Simulating the Complexity of the Dark Matter Sheet I: Numerical Algorithms

TL;DR

This paper introduces a hybrid simulation method combining phase-sheet and N-body techniques to reliably model warm dark matter structures, overcoming previous numerical artifacts and enabling detailed analysis of low-mass halo internal structures.

Contribution

A novel hybrid simulation scheme that combines phase-sheet and N-body methods with high-resolution force calculation to improve warm dark matter cosmology modeling.

Findings

First reliable simulations of low-mass halo internal structures in warm dark matter models.

Avoidance of artificial fragmentation in low-density regions.

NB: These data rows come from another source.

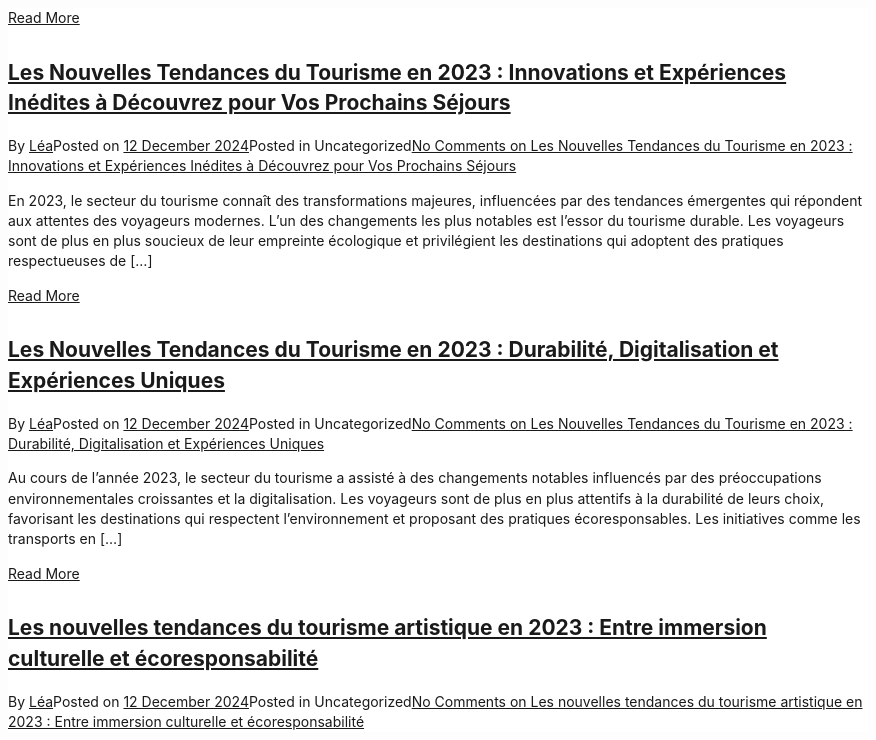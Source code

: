[Read More](https://security-corp.org/391/les-tendances-emergentes-du-tourisme-en-2024-innovations-et-nouveaux-havres-de-paix-a-decouvrir)

## [Les Nouvelles Tendances du Tourisme en 2023 : Innovations et Expériences Inédites à Découvrez pour Vos Prochains Séjours](https://security-corp.org/389/les-nouvelles-tendances-du-tourisme-en-2023-innovations-et-experiences-inedites-a-decouvrez-pour-vos-prochains-sejours)

 By [Léa](https://security-corp.org/author/lea)Posted on [12 December 2024](https://security-corp.org/389/les-nouvelles-tendances-du-tourisme-en-2023-innovations-et-experiences-inedites-a-decouvrez-pour-vos-prochains-sejours)Posted in Uncategorized[No Comments on Les Nouvelles Tendances du Tourisme en 2023 : Innovations et Expériences Inédites à Découvrez pour Vos Prochains Séjours](https://security-corp.org/389/les-nouvelles-tendances-du-tourisme-en-2023-innovations-et-experiences-inedites-a-decouvrez-pour-vos-prochains-sejours#respond)

En 2023, le secteur du tourisme connaît des transformations majeures, influencées par des tendances émergentes qui répondent aux attentes des voyageurs modernes. L’un des changements les plus notables est l’essor du tourisme durable. Les voyageurs sont de plus en plus soucieux de leur empreinte écologique et privilégient les destinations qui adoptent des pratiques respectueuses de […]

[Read More](https://security-corp.org/389/les-nouvelles-tendances-du-tourisme-en-2023-innovations-et-experiences-inedites-a-decouvrez-pour-vos-prochains-sejours)

## [Les Nouvelles Tendances du Tourisme en 2023 : Durabilité, Digitalisation et Expériences Uniques](https://security-corp.org/387/les-nouvelles-tendances-du-tourisme-en-2023-durabilite-digitalisation-et-experiences-uniques)

 By [Léa](https://security-corp.org/author/lea)Posted on [12 December 2024](https://security-corp.org/387/les-nouvelles-tendances-du-tourisme-en-2023-durabilite-digitalisation-et-experiences-uniques)Posted in Uncategorized[No Comments on Les Nouvelles Tendances du Tourisme en 2023 : Durabilité, Digitalisation et Expériences Uniques](https://security-corp.org/387/les-nouvelles-tendances-du-tourisme-en-2023-durabilite-digitalisation-et-experiences-uniques#respond)

Au cours de l’année 2023, le secteur du tourisme a assisté à des changements notables influencés par des préoccupations environnementales croissantes et la digitalisation. Les voyageurs sont de plus en plus attentifs à la durabilité de leurs choix, favorisant les destinations qui respectent l’environnement et proposant des pratiques écoresponsables. Les initiatives comme les transports en […]

[Read More](https://security-corp.org/387/les-nouvelles-tendances-du-tourisme-en-2023-durabilite-digitalisation-et-experiences-uniques)

## [Les nouvelles tendances du tourisme artistique en 2023 : Entre immersion culturelle et écoresponsabilité](https://security-corp.org/385/les-nouvelles-tendances-du-tourisme-artistique-en-2023-entre-immersion-culturelle-et-ecoresponsabilite)

 By [Léa](https://security-corp.org/author/lea)Posted on [12 December 2024](https://security-corp.org/385/les-nouvelles-tendances-du-tourisme-artistique-en-2023-entre-immersion-culturelle-et-ecoresponsabilite)Posted in Uncategorized[No Comments on Les nouvelles tendances du tourisme artistique en 2023 : Entre immersion culturelle et écoresponsabilité](https://security-corp.org/385/les-nouvelles-tendances-du-tourisme-artistique-en-2023-entre-immersion-culturelle-et-ecoresponsabilite#respond)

Enhanced force calculation accuracy with oct-tree scheme.

Abstract

At early times dark matter has a thermal velocity dispersion of unknown amplitude which, for warm dark matter models, can influence the formation of nonlinear structure on observable scales. We propose a new scheme to simulate cosmologies with a small-scale suppression of perturbations that combines two previous methods in a way that avoids the numerical artefacts which have so far prevented either from producing fully reliable results. At low densities and throughout most of the cosmological volume, we represent the dark matter phase-sheet directly using high-accuracy interpolation, thereby avoiding the artificial fragmentation which afflicts particle-based methods in this regime. Such phase-sheet methods are, however, unable to follow the rapidly increasing complexity of the denser regions of dark matter haloes, so for these we switch to an N-body scheme which uses the geodesic deviation equation to track phase-sheet properties local to each particle. In addition, we present a novel high-resolution force calculation scheme based on an oct-tree of cubic force resolution elements which is well suited to approximate the force-field of our combined sheet+particle distribution. Our hybrid simulation scheme enables the first reliable simulations of the internal structure of low-mass haloes in a warm dark matter cosmology.